Quand je pense que les désoeuvrés pensent tuer le temps qui lui, irrémédiablement, les tue.
le titre de ton billet, par effet de balancier me ramène au titre d'un mien billet en date du 24 novembre 2010 "Le temps de vivre, le temps d'exister"...
Oui c'est en existant sans vivre dans les faux-semblants que se défont les masques, que sombrent les vaines précipitations et que s'abîment les fausses gloires, que restera t-il des tyranneaux "pleurés" par des peuples en mission commandée ? Qu'est-ce qui surnagera de la "gloire" de l'époux communément vulgaire de l'anorexique tapageuse ? Rien sûrement, et puis quelle importance. Il faut savoir surnager au-dessus de l'écume des jours.
Pour moi envers qui l'année, tu le sais, n'a pas été des plus câlines, j'ai glissé, presque malgré moi, vers la distance bienveillante et l'indulgence, je n'ai ni dansé une gigue de commande en ce 31 décembre ni assisté aux déballages familiaux des potlatchs de Noël, j'ai vécu le 25, en pensée, avec les miens en mon coeur et le 31 avec les quelques chers qui étaient disponibles. Tout fut doux et enveloppé d'affection, et tendre aussi, mis à part les chapons pas tout à fait assez cuits.

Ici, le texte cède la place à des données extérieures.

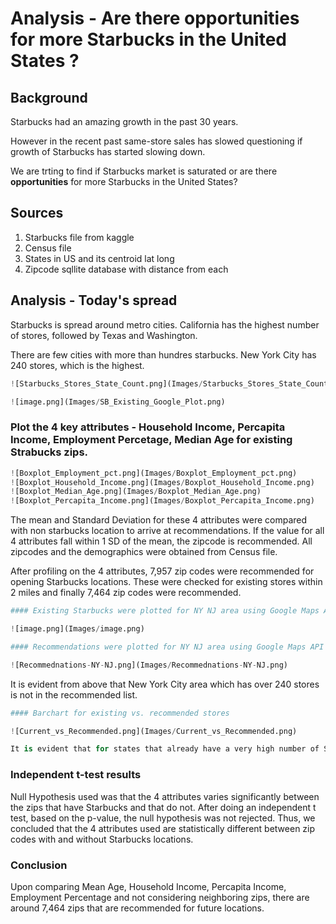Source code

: # Analysis - Are there opportunities for more Starbucks in the United States ?

## Background

Starbucks had an amazing growth in the past 30 years. 

However in the recent past same-store sales has slowed questioning if growth of Starbucks has started slowing down.

We are trting to find if Starbucks market is saturated or are there **opportunities** for more Starbucks in the United States?

## Sources

1. Starbucks file from kaggle
2. Census file
3. States in US and its centroid lat long
4. Zipcode sqllite database with distance from each

## Analysis - Today's spread

Starbucks is spread around metro cities. California has the highest number of stores, followed by Texas and Washington.

There are few cities with more than hundres starbucks. New York City has 240 stores, which is the highest.






```python
![Starbucks_Stores_State_Count.png](Images/Starbucks_Stores_State_Count.png)

```


```python
![image.png](Images/SB_Existing_Google_Plot.png)

```

### Plot the 4 key attributes - Household Income, Percapita Income, Employment Percetage, Median Age for existing Strabucks zips.



```python
![Boxplot_Employment_pct.png](Images/Boxplot_Employment_pct.png)
![Boxplot_Household_Income.png](Images/Boxplot_Household_Income.png)
![Boxplot_Median_Age.png](Images/Boxplot_Median_Age.png)
![Boxplot_Percapita_Income.png](Images/Boxplot_Percapita_Income.png)
```

The mean and Standard Deviation for these 4 attributes were compared with non starbucks location to arrive at recommendations.
If the value for all 4 attributes fall within 1 SD of the mean, the zipcode is recommended. 
All zipcodes and the demographics were obtained from Census file.

After profiling on the 4 attributes, 7,957 zip codes were recommended for opening Starbucks locations. 
These were checked for existing stores within 2 miles and finally 7,464 zip codes were recommended.


```python
#### Existing Starbucks were plotted for NY NJ area using Google Maps Api

![image.png](Images/image.png)
```


```python
#### Recommendations were plotted for NY NJ area using Google Maps API 

![Recommednations-NY-NJ.png](Images/Recommednations-NY-NJ.png)
```

It is evident from above that New York City area which has over 240 stores is not in the recommended list.


```python
#### Barchart for existing vs. recommended stores

![Current_vs_Recommended.png](Images/Current_vs_Recommended.png)

It is evident that for states that already have a very high number of Starbucks, the recommendations are less.
```

### Independent t-test results

Null Hypothesis used was that the 4 attributes varies significantly between the zips that have Starbucks 
and that do not. After doing an independent t test, based on the p-value, the null hypothesis 
was not rejected. 
    Thus, we concluded that the 4 attributes used are statistically different between zip codes 
with and without Starbucks locations.

### Conclusion

Upon comparing Mean Age, Household Income, Percapita Income, Employment Percentage 
and not considering neighboring zips, there are around 7,464 zips that are recommended for future locations.


```python

```
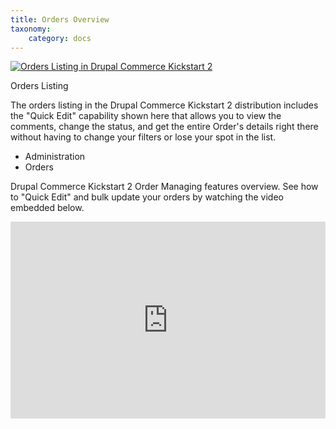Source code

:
 ```yaml
---
title: Orders Overview
taxonomy:
    category: docs
---
```


<div class="docs-enhanced">
<div class="screenshot screenshot-caption">
    <div class="img">
        <a href="/sites/default/files/docs/orders-intro.png">
            <img src="/sites/default/files/docs/orders-intro.png" alt="Orders Listing in Drupal Commerce Kickstart 2">
        </a>
    </div>
    <div class="caption">
        <p class="caption-title">Orders Listing</p>
        <p>The orders listing in the Drupal Commerce Kickstart 2 distribution includes the "Quick Edit" capability shown here that allows you to view the comments, change the status, and get the entire Order's details right there without having to change your filters or lose your spot in the list.</p>
    </div>
    <ul class="screenshot_breadcrumbs">
        <li class="first">Administration</li>
        <li class="last">Orders</li>
    </ul>
</div>
<p>Drupal Commerce Kickstart 2 Order Managing features overview. See how to "Quick Edit" and bulk update your orders by watching the video embedded below.</p>
<iframe width="100%" height="315" src="https://www.youtube.com/embed/SyYs11jkj7s" frameborder="0" allowfullscreen></iframe>
</div>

Quant aux déceptions affectives j'y échappe, j'ai appris à n'attendre que ce que l'on me donne et l'engagement inconditionnel reste pour moi synonyme d'amitié. C'est pour cela que quand je reçois un supplément mon bonheur est total.
Nous remercier de t'être fidèles ? Mais mon ami où trouverions-nous autant de raisons de venir s'enchanter et s'instruire ? Quel autre espace serait la plateforme de tels échanges ? Tu n'y penses pas, est-ce être fidèle que de venir le plus régulièrement possible à l'abreuvoir de l'âme et la table de l'esprit ?
En ce qui concerne la musique à venir, tu nous donne un minimum de douze raisons d'attendre et donc d'espérer. Ce pourrait être pire.
Je veux un 2012 radieux à Passée, ne crains rien, s'il vit un peu grâce à nous, comme tu le suggères, nous serons toujours suffisamment aimantés pour mêler nos affluents à son cours.
Il ne restera sans doute pas grand chose de tout ce que j'évoquais dans ce billet, même si nous ne vivrons pas assez longtemps, toi comme moi, pour le constater. Si je partage complètement ce que tu dis quant à la nécessité de savoir prendre de la distance vis-à-vis de l'écume des jours, il me semble qu'il ne faut néanmoins pas négliger, s'agissant d'événements qui ont marqué les gens, de les rappeler pour tenter de les mettre en perspective en leur faisant avouer ce qu'ils racontent de notre époque - c'est particulièrement vrai pour la mort du fondateur d'Apple.
Pour le reste, je pense que les déceptions sont formatrices, du moins l'ont-elles été pour moi l'an passé; la distance qui s'est creusée est là et rien ne la comblera plus. Je pense que les choses sont bien ainsi.
Nous verrons bien ce que 2012 réserve à ce petit blog, mais sache que, quand bien même je doute que ceux qui pourraient apporter quelque soutien à cette entreprise s'en soucient le moins du monde, tes voeux me font plaisir. Grand merci pour ceci et pour ton commentaire.